Wednesday, June 1, 2022

Porto Velho

Thursday 2nd June 1988

I got up early and ensured that the time here was definitely one hour behind that in Brasília. I made up a litre of vodka and orange using Tang powder for the coach trip and then took bus 202 to the Terminal Rodoviário de Cuiabá.

I was getting used to the Brazilian bus system with it’s conductor and turnstile half way along the bus. I had fun at the cafeteria, which was one where you told the cashier at the entrance what you wanted and then paid in advance, as I didn’t know what half the options were called in Portuguese. I managed to muddle through and get something to eat.

The bus to Porto Velho cost 3,940 Cruzados and left at 09:00 hrs. Porto Velho (Old Port) is the capital of the Brazilian state of Rondônia, in the upper Amazon River basin, and a Catholic Metropolitan Archbishopric.

Located on the border of Rondônia and the state of Amazonas, the town is an important trading centre for cassiterite, the mining of which represents the most important economic activity in the region, as well as a transportation and communication centre. It is on the eastern shore of the Madeira River, one of the main tributaries of the Amazon River. It is also Rondônia's largest city, and the largest state capital of Brazil by area.

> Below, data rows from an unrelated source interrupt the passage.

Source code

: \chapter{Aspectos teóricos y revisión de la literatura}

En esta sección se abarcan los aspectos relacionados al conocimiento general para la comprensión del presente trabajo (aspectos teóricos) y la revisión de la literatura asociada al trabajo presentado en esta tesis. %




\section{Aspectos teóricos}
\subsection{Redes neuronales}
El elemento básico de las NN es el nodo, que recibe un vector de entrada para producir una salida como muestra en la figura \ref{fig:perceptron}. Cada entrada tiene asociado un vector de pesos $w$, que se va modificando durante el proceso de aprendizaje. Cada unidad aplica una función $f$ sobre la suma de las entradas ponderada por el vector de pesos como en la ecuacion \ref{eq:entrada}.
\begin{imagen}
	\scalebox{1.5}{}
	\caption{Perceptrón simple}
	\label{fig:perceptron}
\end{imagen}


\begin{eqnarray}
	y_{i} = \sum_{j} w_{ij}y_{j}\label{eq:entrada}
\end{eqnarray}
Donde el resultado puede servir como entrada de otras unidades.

The landscape we passed through was much the same as usual, becoming greener and more tropical as we progressed. We were in cowboy country and large grassy areas were populated by cattle. Several cowboys boarded the bus with their cowboy hats, denims, cowboy boots and saddles.

We stopped at dinner time for a hearty lunch of meat, rice, beans, pasta, eggs and salad. At many places along the road the grass verges were being burned away. In the evening the bus stopped at a Vaccination Centre where compulsory yellow fever jabs were given to those without cards to prove that they had already been jabbed.

Yellow fever vaccine is a vaccine that protects against yellow fever. Yellow fever is a viral infection that occurs in Africa and South America. Most people begin to develop immunity within ten days of vaccination and 99 percent are protected within one month, and this appears to be lifelong. At this time, in the UK in 1988, it was said that immunity would last for ten years and nobody who had been given it had ever caught yellow fever.

Recipients of the injections had to line up and roll up one sleeve as a medic went along the line and jabbed them one by one with the same needle attached to a large bottle of vaccine. Luckily, I had a certificate of yellow fever vaccination in my passport and was ushered straight through and back onto the bus.

We stopped at several “Wild West” style towns with hard packed red earth streets, open-fronted shops and saloons. The vodka and orange helped to pass the time but didn’t do much to help me to sleep. It seemed to go straight through me, necessitating frequent visits to the bog (toilet).